Scan the records below for the line containing "общего перечня ТЗ" and the line containing "рынке нового изделия". Copy both, plus every line between, exactly.
◇ ◇ ◇ ◇
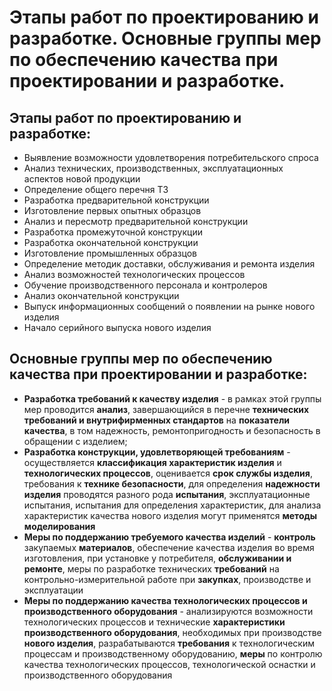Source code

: # Этапы работ по проектированию и разработке. Основные группы мер по обеспечению качества при проектировании и разработке. 
## Этапы работ по проектированию и разработке:
* Выявление возможности удовлетворения потребительского спроса
* Анализ технических, производственных, эксплуатационных аспектов новой продукции
* Определение общего перечня ТЗ
* Разработка предварительной конструкции
* Изготовление первых опытных образцов
* Анализ и пересмотр предварительной конструкции
* Разработка промежуточной конструкции
* Разработка окончательной конструкции
* Изготовление промышленных образцов
* Определение методик доставки, обслуживания и ремонта изделия
* Анализ возможностей технологических процессов
* Обучение производственного персонала и контролеров
* Анализ окончательной конструкции
* Выпуск информационных сообщений о появлении на рынке нового изделия
* Начало серийного выпуска нового изделия
## Основные группы мер по обеспечению качества при проектировании и разработке:
* **Разработка требований к качеству изделия** - в рамках этой группы мер проводится **анализ**, завершающийся в перечне **технических требований и внутрифирменных стандартов** на **показатели качества**, в том надежность, ремонтопригодность и безопасность в обращении с изделием;
* **Разработка конструкции, удовлетворяющей требованиям** - осуществляется **классификация характеристик изделия** и **технологических процессов**, оценивается **срок службы изделия**, требования к **технике безопасности**, для определения **надежности изделия** проводятся разного рода **испытания**, эксплуатационные испытания, испытания для определения характеристик, для анализа характеристик качества нового изделия могут применятся **методы моделирования**
* **Меры по поддержанию требуемого качества изделий** - **контроль** закупаемых **материалов**, обеспечение качества изделия во время изготовления, при установке у потребителя, **обслуживании и ремонте**, меры по разработке технических **требований** на контрольно-измерительной работе при **закупках**, производстве и эксплуатации
* **Меры по поддержанию качества технологических процессов и производственного оборудования** - анализируются возможности технологических процессов и технические **характеристики производственного оборудования**, необходимых при производстве **нового изделия**, разрабатываются **требования** к технологическим процессам и производственному оборудованию, **меры** по контролю качества технологических процессов, технологической оснастки и производственного оборудования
◇ ◇ ◇ ◇
Expected answer ::
* Определение общего перечня ТЗ
* Разработка предварительной конструкции
* Изготовление первых опытных образцов
* Анализ и пересмотр предварительной конструкции
* Разработка промежуточной конструкции
* Разработка окончательной конструкции
* Изготовление промышленных образцов
* Определение методик доставки, обслуживания и ремонта изделия
* Анализ возможностей технологических процессов
* Обучение производственного персонала и контролеров
* Анализ окончательной конструкции
* Выпуск информационных сообщений о появлении на рынке нового изделия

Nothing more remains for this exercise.